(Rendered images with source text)
================================

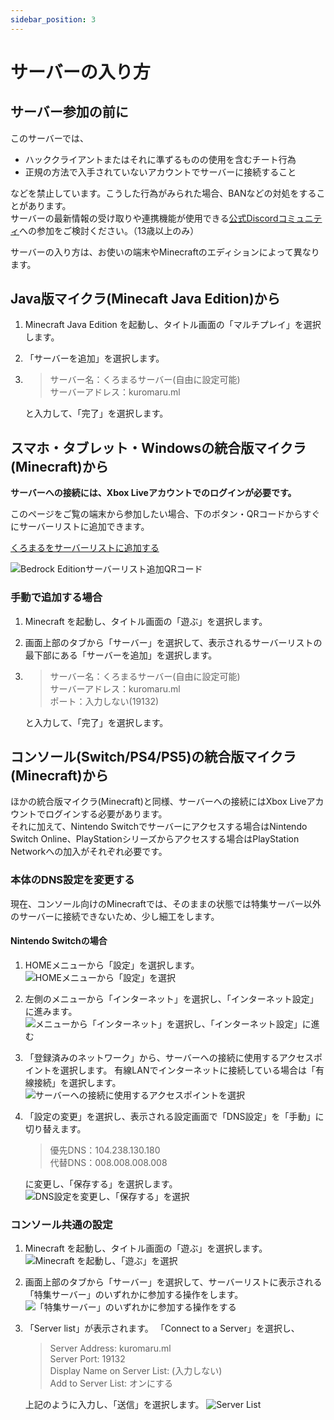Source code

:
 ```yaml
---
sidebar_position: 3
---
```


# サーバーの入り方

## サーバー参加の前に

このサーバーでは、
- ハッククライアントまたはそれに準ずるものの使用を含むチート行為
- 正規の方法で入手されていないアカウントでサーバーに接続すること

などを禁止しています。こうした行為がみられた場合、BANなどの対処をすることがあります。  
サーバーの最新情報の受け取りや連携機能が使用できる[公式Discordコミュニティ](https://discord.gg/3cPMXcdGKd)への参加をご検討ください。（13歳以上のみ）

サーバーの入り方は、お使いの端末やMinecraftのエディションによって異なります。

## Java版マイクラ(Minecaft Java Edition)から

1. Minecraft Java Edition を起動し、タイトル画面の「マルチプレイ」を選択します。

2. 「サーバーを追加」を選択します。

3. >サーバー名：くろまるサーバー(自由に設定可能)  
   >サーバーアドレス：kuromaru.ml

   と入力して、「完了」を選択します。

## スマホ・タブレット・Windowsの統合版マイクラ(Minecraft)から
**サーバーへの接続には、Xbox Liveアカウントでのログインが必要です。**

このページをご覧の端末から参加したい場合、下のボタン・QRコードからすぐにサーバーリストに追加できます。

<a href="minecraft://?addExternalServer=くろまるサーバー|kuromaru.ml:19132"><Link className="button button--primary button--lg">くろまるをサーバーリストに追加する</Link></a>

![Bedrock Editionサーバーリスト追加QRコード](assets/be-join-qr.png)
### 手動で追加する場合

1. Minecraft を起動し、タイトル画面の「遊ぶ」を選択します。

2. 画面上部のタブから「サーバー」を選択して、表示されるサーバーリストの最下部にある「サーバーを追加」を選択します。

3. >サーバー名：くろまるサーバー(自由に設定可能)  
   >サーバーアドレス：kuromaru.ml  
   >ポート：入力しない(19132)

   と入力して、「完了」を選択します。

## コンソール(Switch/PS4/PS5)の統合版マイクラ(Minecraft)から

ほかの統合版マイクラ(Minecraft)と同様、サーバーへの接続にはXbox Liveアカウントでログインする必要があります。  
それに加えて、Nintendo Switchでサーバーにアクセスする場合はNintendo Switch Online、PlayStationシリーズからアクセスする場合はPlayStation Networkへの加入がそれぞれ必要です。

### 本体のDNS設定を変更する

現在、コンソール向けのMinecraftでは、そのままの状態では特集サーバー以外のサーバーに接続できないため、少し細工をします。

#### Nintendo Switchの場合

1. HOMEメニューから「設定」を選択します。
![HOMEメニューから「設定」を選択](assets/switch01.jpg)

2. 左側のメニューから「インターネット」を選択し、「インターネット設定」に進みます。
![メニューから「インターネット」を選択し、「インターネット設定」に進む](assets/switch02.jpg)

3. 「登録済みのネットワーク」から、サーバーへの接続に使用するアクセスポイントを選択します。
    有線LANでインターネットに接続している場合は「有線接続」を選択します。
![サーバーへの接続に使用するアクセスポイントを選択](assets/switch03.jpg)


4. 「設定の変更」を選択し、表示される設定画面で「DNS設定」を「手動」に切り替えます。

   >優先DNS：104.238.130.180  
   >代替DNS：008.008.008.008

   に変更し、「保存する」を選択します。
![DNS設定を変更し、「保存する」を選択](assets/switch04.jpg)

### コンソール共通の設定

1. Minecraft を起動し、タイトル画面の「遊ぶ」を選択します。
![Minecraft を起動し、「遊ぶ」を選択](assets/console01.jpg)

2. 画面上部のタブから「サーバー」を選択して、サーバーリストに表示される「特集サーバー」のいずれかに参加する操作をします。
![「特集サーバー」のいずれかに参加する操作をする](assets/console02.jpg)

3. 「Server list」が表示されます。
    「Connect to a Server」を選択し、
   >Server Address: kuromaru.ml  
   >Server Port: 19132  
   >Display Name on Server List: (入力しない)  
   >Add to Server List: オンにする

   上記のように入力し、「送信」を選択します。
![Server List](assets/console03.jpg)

================================

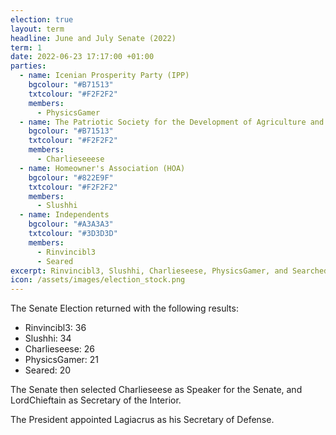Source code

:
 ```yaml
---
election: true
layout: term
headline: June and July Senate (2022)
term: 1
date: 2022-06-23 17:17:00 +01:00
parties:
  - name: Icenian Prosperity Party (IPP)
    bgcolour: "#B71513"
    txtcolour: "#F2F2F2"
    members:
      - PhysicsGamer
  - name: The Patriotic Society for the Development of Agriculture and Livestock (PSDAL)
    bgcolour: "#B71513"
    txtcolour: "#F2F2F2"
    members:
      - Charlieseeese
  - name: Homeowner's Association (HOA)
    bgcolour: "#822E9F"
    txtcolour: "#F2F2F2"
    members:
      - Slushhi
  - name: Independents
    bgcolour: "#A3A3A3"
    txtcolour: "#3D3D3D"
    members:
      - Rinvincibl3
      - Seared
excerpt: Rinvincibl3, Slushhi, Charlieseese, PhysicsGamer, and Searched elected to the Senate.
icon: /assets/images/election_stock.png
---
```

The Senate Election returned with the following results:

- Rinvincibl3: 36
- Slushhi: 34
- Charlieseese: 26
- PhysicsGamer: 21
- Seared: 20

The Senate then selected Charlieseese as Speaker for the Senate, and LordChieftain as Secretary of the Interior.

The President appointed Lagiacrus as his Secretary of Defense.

================================

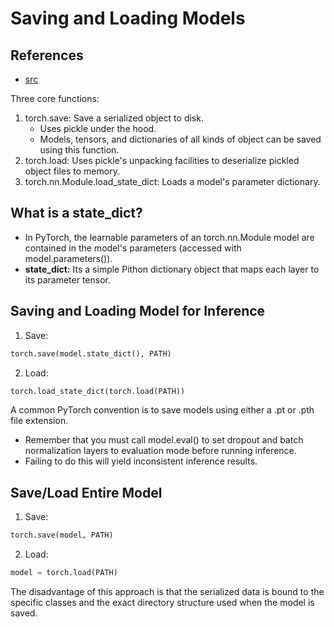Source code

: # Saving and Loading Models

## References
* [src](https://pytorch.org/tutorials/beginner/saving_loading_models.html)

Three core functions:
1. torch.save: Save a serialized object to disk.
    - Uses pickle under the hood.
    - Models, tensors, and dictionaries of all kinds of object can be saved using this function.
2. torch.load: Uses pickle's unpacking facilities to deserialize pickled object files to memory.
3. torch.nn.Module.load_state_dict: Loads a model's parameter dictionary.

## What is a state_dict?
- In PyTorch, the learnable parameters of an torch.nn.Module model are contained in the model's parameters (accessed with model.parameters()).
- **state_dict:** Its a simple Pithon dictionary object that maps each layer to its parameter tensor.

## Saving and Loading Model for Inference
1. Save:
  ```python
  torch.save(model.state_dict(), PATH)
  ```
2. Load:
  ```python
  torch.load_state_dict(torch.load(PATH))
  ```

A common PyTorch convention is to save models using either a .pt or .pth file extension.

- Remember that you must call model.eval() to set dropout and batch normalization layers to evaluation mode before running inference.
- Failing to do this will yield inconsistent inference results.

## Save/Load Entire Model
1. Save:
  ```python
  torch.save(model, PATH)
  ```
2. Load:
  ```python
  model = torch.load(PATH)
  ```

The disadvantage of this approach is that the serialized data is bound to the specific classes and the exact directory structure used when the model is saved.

================================

* _EXERCISE PROMPT_:
What you give back should be only the lines of the records above, starting at the line with "## Java版マイクラ(Minecaft Java Edition)から" and ending at the line with "## スマホ・タブレット・W", restated word for word.

* _ANSWER SPACE_:
## Java版マイクラ(Minecaft Java Edition)から

1. Minecraft Java Edition を起動し、タイトル画面の「マルチプレイ」を選択します。

2. 「サーバーを追加」を選択します。

3. >サーバー名：くろまるサーバー(自由に設定可能)  
   >サーバーアドレス：kuromaru.ml

   と入力して、「完了」を選択します。

## スマホ・タブレット・Windowsの統合版マイクラ(Minecraft)から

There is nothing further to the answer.